TASK ITEM >>
Exactly as written, transcribe each record below.

Stored data entries
--------
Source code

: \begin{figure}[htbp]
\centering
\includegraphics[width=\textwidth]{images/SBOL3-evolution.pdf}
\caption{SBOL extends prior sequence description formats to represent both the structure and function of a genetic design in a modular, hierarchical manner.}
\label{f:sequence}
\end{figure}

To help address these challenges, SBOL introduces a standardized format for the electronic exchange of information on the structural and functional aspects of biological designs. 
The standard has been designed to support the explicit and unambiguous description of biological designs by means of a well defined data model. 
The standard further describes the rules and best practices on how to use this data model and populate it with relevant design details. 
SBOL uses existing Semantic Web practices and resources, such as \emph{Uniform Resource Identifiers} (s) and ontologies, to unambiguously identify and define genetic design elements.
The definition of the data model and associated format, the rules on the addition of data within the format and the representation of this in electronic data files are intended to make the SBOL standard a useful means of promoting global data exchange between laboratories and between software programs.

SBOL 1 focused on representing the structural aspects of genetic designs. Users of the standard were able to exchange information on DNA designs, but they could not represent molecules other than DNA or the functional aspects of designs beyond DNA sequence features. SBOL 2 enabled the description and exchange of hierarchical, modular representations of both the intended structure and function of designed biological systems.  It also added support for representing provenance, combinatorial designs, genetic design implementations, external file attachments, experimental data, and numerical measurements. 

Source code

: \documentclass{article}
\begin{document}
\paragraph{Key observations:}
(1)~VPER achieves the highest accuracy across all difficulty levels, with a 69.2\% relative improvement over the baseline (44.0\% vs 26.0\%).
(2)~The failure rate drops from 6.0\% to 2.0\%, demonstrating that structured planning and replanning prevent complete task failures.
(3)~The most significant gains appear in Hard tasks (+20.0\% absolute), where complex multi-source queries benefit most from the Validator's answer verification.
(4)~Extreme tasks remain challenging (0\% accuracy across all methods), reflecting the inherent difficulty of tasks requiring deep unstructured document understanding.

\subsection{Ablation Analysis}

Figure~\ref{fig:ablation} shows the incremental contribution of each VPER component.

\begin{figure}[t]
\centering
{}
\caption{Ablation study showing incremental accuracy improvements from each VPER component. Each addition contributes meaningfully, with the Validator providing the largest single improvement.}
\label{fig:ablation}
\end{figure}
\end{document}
--------
RESPONSE TO THE EXERCISE >>
Source code

: \begin{figure}[htbp]
\centering
\includegraphics[width=\textwidth]{images/SBOL3-evolution.pdf}
\caption{SBOL extends prior sequence description formats to represent both the structure and function of a genetic design in a modular, hierarchical manner.}
\label{f:sequence}
\end{figure}

To help address these challenges, SBOL introduces a standardized format for the electronic exchange of information on the structural and functional aspects of biological designs. 
The standard has been designed to support the explicit and unambiguous description of biological designs by means of a well defined data model. 
The standard further describes the rules and best practices on how to use this data model and populate it with relevant design details. 
SBOL uses existing Semantic Web practices and resources, such as \emph{Uniform Resource Identifiers} (s) and ontologies, to unambiguously identify and define genetic design elements.
The definition of the data model and associated format, the rules on the addition of data within the format and the representation of this in electronic data files are intended to make the SBOL standard a useful means of promoting global data exchange between laboratories and between software programs.

SBOL 1 focused on representing the structural aspects of genetic designs. Users of the standard were able to exchange information on DNA designs, but they could not represent molecules other than DNA or the functional aspects of designs beyond DNA sequence features. SBOL 2 enabled the description and exchange of hierarchical, modular representations of both the intended structure and function of designed biological systems.  It also added support for representing provenance, combinatorial designs, genetic design implementations, external file attachments, experimental data, and numerical measurements. 

Source code

: \documentclass{article}
\begin{document}
\paragraph{Key observations:}
(1)~VPER achieves the highest accuracy across all difficulty levels, with a 69.2\% relative improvement over the baseline (44.0\% vs 26.0\%).
(2)~The failure rate drops from 6.0\% to 2.0\%, demonstrating that structured planning and replanning prevent complete task failures.
(3)~The most significant gains appear in Hard tasks (+20.0\% absolute), where complex multi-source queries benefit most from the Validator's answer verification.
(4)~Extreme tasks remain challenging (0\% accuracy across all methods), reflecting the inherent difficulty of tasks requiring deep unstructured document understanding.

\subsection{Ablation Analysis}

Figure~\ref{fig:ablation} shows the incremental contribution of each VPER component.

\begin{figure}[t]
\centering
{}
\caption{Ablation study showing incremental accuracy improvements from each VPER component. Each addition contributes meaningfully, with the Validator providing the largest single improvement.}
\label{fig:ablation}
\end{figure}
\end{document}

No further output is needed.